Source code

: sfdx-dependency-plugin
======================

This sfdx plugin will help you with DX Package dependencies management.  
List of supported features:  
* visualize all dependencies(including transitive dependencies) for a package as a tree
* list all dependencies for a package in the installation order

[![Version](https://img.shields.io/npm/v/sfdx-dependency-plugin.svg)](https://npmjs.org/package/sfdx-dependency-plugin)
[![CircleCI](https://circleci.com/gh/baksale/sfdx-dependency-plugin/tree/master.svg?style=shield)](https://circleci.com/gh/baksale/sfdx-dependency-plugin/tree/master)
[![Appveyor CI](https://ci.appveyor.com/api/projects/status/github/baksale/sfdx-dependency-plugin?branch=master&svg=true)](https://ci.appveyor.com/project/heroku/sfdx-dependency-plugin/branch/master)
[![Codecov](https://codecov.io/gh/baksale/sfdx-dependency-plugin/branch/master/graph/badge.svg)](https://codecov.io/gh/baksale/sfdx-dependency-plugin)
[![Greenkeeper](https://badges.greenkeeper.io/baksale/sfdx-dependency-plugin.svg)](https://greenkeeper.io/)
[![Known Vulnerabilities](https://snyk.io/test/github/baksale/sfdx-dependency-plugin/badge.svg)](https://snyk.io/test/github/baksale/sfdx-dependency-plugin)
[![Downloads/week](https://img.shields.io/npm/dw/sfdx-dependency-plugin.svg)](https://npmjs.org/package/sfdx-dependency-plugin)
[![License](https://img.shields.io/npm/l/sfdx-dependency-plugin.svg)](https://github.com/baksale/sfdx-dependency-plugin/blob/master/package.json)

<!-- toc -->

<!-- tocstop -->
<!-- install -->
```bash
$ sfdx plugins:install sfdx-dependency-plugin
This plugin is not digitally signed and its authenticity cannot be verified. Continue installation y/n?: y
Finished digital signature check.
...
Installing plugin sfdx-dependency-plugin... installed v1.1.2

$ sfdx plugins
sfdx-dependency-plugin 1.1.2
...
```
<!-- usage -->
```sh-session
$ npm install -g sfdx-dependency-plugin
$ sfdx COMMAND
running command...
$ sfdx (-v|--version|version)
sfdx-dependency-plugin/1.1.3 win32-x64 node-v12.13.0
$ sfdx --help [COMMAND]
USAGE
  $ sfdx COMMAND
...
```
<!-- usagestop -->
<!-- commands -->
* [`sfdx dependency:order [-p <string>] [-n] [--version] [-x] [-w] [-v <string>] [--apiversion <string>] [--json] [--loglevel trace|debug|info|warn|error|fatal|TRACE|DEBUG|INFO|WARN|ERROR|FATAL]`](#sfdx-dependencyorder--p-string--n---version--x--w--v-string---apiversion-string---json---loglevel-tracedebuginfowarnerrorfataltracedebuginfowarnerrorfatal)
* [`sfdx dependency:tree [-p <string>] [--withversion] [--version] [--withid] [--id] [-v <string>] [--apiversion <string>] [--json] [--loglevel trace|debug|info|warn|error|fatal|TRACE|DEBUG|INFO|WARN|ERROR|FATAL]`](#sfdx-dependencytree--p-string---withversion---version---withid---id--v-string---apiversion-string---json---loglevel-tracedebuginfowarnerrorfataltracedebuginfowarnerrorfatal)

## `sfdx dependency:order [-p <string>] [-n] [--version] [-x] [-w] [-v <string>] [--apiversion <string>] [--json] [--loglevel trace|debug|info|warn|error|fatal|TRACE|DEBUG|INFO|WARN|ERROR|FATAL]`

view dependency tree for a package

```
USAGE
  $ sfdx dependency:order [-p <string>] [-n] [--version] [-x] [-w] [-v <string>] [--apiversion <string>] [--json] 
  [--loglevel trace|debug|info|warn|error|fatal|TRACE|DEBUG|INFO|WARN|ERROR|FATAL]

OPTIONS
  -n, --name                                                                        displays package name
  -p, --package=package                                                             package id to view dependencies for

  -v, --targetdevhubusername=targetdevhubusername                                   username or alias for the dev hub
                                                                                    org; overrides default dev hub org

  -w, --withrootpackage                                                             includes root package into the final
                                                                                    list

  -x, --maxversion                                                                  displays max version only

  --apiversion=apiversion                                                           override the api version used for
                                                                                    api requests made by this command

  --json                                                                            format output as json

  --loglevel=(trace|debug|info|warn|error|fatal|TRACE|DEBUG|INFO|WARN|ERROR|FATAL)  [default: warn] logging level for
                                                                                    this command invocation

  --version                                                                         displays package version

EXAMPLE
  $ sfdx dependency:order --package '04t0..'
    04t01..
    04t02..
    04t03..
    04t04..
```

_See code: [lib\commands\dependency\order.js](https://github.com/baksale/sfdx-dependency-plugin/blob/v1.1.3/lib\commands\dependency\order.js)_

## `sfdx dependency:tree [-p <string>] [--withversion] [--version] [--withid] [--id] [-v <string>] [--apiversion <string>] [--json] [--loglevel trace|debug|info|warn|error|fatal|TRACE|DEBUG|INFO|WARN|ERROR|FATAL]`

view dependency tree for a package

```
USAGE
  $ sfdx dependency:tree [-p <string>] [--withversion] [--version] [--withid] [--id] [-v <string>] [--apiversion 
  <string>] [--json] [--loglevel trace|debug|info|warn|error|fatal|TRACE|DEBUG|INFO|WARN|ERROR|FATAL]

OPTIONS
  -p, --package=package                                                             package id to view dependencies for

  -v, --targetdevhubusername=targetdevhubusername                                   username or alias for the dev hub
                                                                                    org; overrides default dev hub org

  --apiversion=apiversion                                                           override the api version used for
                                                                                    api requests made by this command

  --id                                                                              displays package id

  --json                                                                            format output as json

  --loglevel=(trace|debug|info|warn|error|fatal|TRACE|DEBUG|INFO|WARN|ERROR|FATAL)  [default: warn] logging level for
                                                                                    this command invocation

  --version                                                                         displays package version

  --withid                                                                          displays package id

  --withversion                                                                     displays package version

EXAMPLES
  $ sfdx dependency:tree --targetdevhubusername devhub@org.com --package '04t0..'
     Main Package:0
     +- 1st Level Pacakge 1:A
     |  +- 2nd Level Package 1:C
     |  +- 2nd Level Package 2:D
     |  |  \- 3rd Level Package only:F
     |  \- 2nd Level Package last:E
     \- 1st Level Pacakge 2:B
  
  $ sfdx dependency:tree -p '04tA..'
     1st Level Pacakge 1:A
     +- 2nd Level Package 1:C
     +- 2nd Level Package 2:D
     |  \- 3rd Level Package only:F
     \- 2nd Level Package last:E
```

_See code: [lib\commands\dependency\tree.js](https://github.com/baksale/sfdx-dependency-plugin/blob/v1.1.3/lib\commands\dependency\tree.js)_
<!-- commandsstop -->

_Exercise details_. Your answer should be every line above that contains the word "installation".

_Your solution_.
* list all dependencies for a package in the installation order
This plugin is not digitally signed and its authenticity cannot be verified. Continue installation y/n?: y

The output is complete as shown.